2. submit data through post to retain cookies

  1. // Curl simulates login to the discuz program, suitable for DZ7.0

  2. ! Extension_loaded ('curl') & die ('The curl extension is not loaded .');

  3. $ Discuz_url = 'http: // bbs.it-home.org '; // forum address

  4. $ Login_url = $ discuz_url. '/logging. php? Action = login '; // logon page address
  5. $ Get_url = $ discuz_url. '/my. php? Item = threads'; // my post

  6. $ Post_fields = array ();

  7. // The following two items do not need to be modified
  8. $ Post_fields ['loginfield'] = 'username ';
  9. $ Post_fields ['loginsubmit '] = 'true ';
  10. // Username and password, required
  11. $ Post_fields ['username'] = 'jbxu ';
  12. $ Post_fields ['password'] = '000000 ';
  13. // Security question
  14. $ Post_fields ['questionid'] = 0;
  15. $ Post_fields ['answer'] = '';
  16. // @ Todo verification code
  17. $ Post_fields ['seccodeverify '] = '';

  18. // Obtain the FORMHASH form

  19. $ Ch = curl_init ($ login_url );
  20. Curl_setopt ($ ch, CURLOPT_HEADER, 0 );
  21. Curl_setopt ($ ch, CURLOPT_RETURNTRANSFER, 1 );
  22. $ Contents = curl_exec ($ ch );
  23. Curl_close ($ ch );
  24. Preg_match ('/ /I ', $ contents, $ matches );
  25. If (! Empty ($ matches )){
  26. $ Formhash = $ matches [1];
  27. } Else {
  28. Die ('not found the forumhash .');
  29. }

  30. // POST the data to obtain the COOKIE

  31. $ Cookie_file = dirname (_ FILE _). '/cookie.txt ';
  32. // $ Cookie_file = tempnam ('/tmp ');
  33. $ Ch = curl_init ($ login_url );
  34. Curl_setopt ($ ch, CURLOPT_HEADER, 0 );
  35. Curl_setopt ($ ch, CURLOPT_RETURNTRANSFER, 1 );
  36. Curl_setopt ($ ch, CURLOPT_POST, 1 );
  37. Curl_setopt ($ ch, CURLOPT_POSTFIELDS, $ post_fields );
  38. Curl_setopt ($ ch, CURLOPT_COOKIEJAR, $ cookie_file );
  39. Curl_exec ($ ch );
  40. Curl_close ($ ch );

  41. // Obtain the page content that requires logon with the COOKIE obtained above.

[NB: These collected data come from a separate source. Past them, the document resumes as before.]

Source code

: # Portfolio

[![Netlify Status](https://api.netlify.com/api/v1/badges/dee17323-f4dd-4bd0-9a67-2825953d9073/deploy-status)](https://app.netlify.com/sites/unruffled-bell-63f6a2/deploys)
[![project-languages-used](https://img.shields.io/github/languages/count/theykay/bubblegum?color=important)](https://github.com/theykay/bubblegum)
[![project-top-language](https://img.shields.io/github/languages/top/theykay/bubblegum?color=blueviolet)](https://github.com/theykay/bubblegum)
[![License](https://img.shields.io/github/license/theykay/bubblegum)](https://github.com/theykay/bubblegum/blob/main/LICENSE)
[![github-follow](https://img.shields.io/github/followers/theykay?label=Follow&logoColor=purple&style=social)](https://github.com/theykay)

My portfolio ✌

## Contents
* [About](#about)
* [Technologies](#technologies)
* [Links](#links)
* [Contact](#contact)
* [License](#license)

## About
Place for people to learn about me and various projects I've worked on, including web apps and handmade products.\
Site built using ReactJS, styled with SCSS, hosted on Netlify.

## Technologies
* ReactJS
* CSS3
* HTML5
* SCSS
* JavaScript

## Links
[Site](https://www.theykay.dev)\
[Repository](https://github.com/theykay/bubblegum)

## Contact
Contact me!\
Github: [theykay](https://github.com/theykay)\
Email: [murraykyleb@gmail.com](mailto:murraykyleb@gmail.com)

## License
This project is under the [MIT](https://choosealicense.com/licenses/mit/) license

  42. $ Ch = curl_init ($ get_url );
  43. Curl_setopt ($ ch, CURLOPT_HEADER, 0 );
  44. Curl_setopt ($ ch, CURLOPT_RETURNTRANSFER, 0 );
  45. Curl_setopt ($ ch, CURLOPT_COOKIEFILE, $ cookie_file );
  46. $ Contents = curl_exec ($ ch );
  47. Curl_close ($ ch );

  48. Var_dump ($ contents );

Contact Us

The content source of this page is from Internet, which doesn't represent Alibaba Cloud's opinion; products and services mentioned on that page don't have any relationship with Alibaba Cloud. If the content of the page makes you feel confusing, please write us an email, we will handle the problem within 5 days after receiving your email.

If you find any instances of plagiarism from the community, please send an email to: info-contact@alibabacloud.com and provide relevant evidence. A staff member will contact you within 5 working days.

A Free Trial That Lets You Build Big!

Start building with 50+ products and up to 12 months usage for Elastic Compute Service

  • Sales Support

    1 on 1 presale consultation

  • After-Sales Support

    24/7 Technical Support 6 Free Tickets per Quarter Faster Response

  • Alibaba Cloud offers highly flexible support services tailored to meet your exact needs.